Source texts of formatted documents

──────────

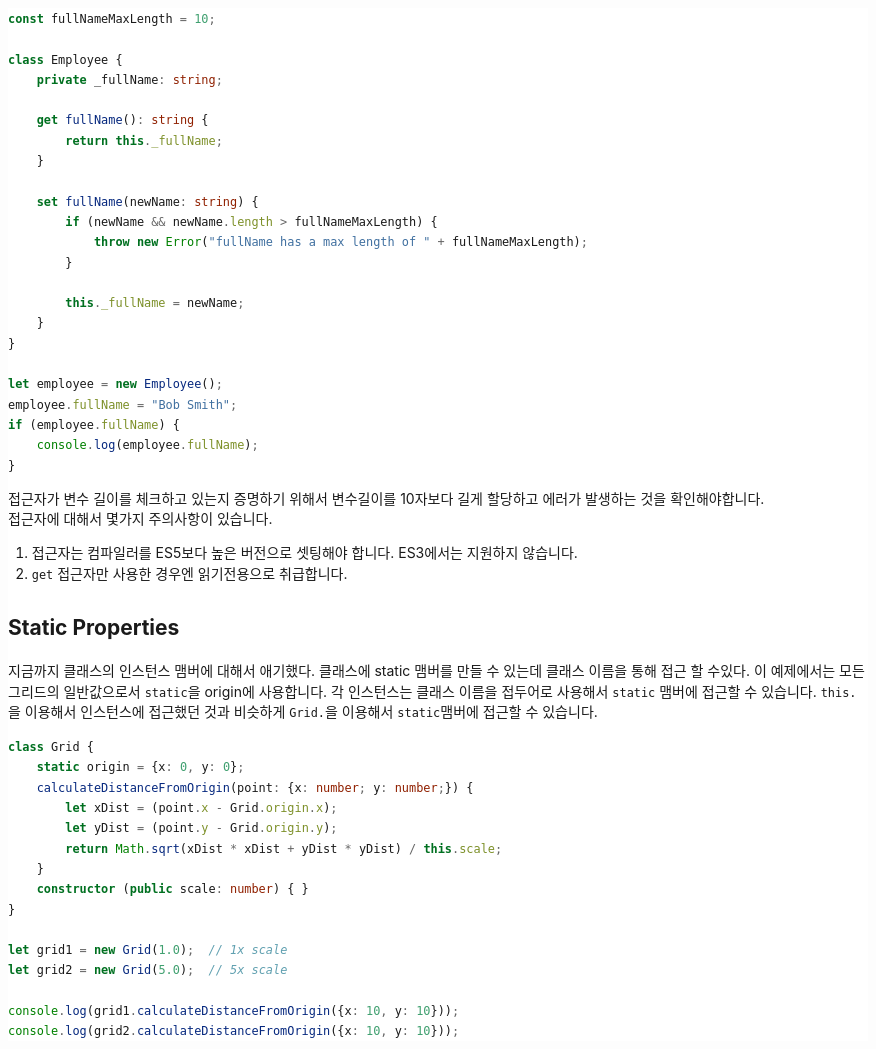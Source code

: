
 ```ts
const fullNameMaxLength = 10;

class Employee {
    private _fullName: string;

    get fullName(): string {
        return this._fullName;
    }

    set fullName(newName: string) {
        if (newName && newName.length > fullNameMaxLength) {
            throw new Error("fullName has a max length of " + fullNameMaxLength);
        }
        
        this._fullName = newName;
    }
}

let employee = new Employee();
employee.fullName = "Bob Smith";
if (employee.fullName) {
    console.log(employee.fullName);
}
```
접근자가  변수 길이를 체크하고 있는지 증명하기 위해서 변수길이를 10자보다 길게 할당하고 에러가 발생하는 것을 확인해야합니다.  
접근자에 대해서 몇가지 주의사항이 있습니다.

1. 접근자는 컴파일러를 ES5보다 높은 버전으로 셋팅해야 합니다. ES3에서는 지원하지 않습니다.
2. `get` 접근자만 사용한 경우엔 읽기전용으로 취급합니다.  



## Static Properties
지금까지 클래스의 인스턴스 맴버에 대해서 애기했다. 클래스에 static 맴버를 만들 수 있는데 클래스 이름을 통해 접근 할 수있다.
이 예제에서는 모든 그리드의 일반값으로서 `static`을 origin에 사용합니다. 각 인스턴스는 클래스 이름을 접두어로 사용해서 `static` 맴버에 접근할 수 있습니다.
`this.`을 이용해서 인스턴스에 접근했던 것과 비슷하게 `Grid.`을 이용해서 `static`맴버에 접근할 수 있습니다.


```ts
class Grid {
    static origin = {x: 0, y: 0};
    calculateDistanceFromOrigin(point: {x: number; y: number;}) {
        let xDist = (point.x - Grid.origin.x);
        let yDist = (point.y - Grid.origin.y);
        return Math.sqrt(xDist * xDist + yDist * yDist) / this.scale;
    }
    constructor (public scale: number) { }
}

let grid1 = new Grid(1.0);  // 1x scale
let grid2 = new Grid(5.0);  // 5x scale

console.log(grid1.calculateDistanceFromOrigin({x: 10, y: 10}));
console.log(grid2.calculateDistanceFromOrigin({x: 10, y: 10}));
```
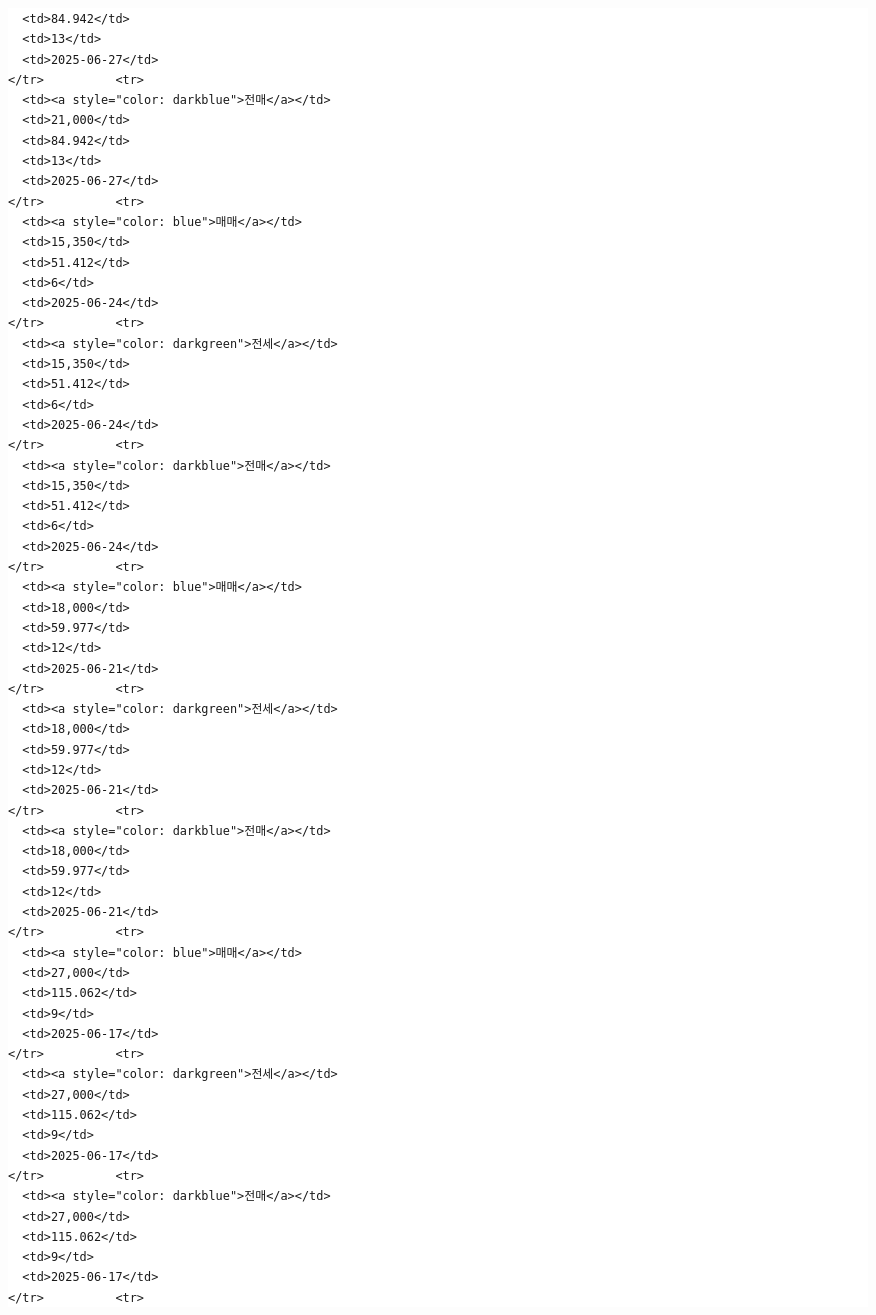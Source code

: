       <td>84.942</td>
      <td>13</td>
      <td>2025-06-27</td>
    </tr>          <tr>
      <td><a style="color: darkblue">전매</a></td>
      <td>21,000</td>
      <td>84.942</td>
      <td>13</td>
      <td>2025-06-27</td>
    </tr>          <tr>
      <td><a style="color: blue">매매</a></td>
      <td>15,350</td>
      <td>51.412</td>
      <td>6</td>
      <td>2025-06-24</td>
    </tr>          <tr>
      <td><a style="color: darkgreen">전세</a></td>
      <td>15,350</td>
      <td>51.412</td>
      <td>6</td>
      <td>2025-06-24</td>
    </tr>          <tr>
      <td><a style="color: darkblue">전매</a></td>
      <td>15,350</td>
      <td>51.412</td>
      <td>6</td>
      <td>2025-06-24</td>
    </tr>          <tr>
      <td><a style="color: blue">매매</a></td>
      <td>18,000</td>
      <td>59.977</td>
      <td>12</td>
      <td>2025-06-21</td>
    </tr>          <tr>
      <td><a style="color: darkgreen">전세</a></td>
      <td>18,000</td>
      <td>59.977</td>
      <td>12</td>
      <td>2025-06-21</td>
    </tr>          <tr>
      <td><a style="color: darkblue">전매</a></td>
      <td>18,000</td>
      <td>59.977</td>
      <td>12</td>
      <td>2025-06-21</td>
    </tr>          <tr>
      <td><a style="color: blue">매매</a></td>
      <td>27,000</td>
      <td>115.062</td>
      <td>9</td>
      <td>2025-06-17</td>
    </tr>          <tr>
      <td><a style="color: darkgreen">전세</a></td>
      <td>27,000</td>
      <td>115.062</td>
      <td>9</td>
      <td>2025-06-17</td>
    </tr>          <tr>
      <td><a style="color: darkblue">전매</a></td>
      <td>27,000</td>
      <td>115.062</td>
      <td>9</td>
      <td>2025-06-17</td>
    </tr>          <tr>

──────────

## GOAL OF THE EXERCISE
Give only the number of lines in the preceding data that include the word "calculateDistanceFromOrigin".

## SOLVED EXERCISE
3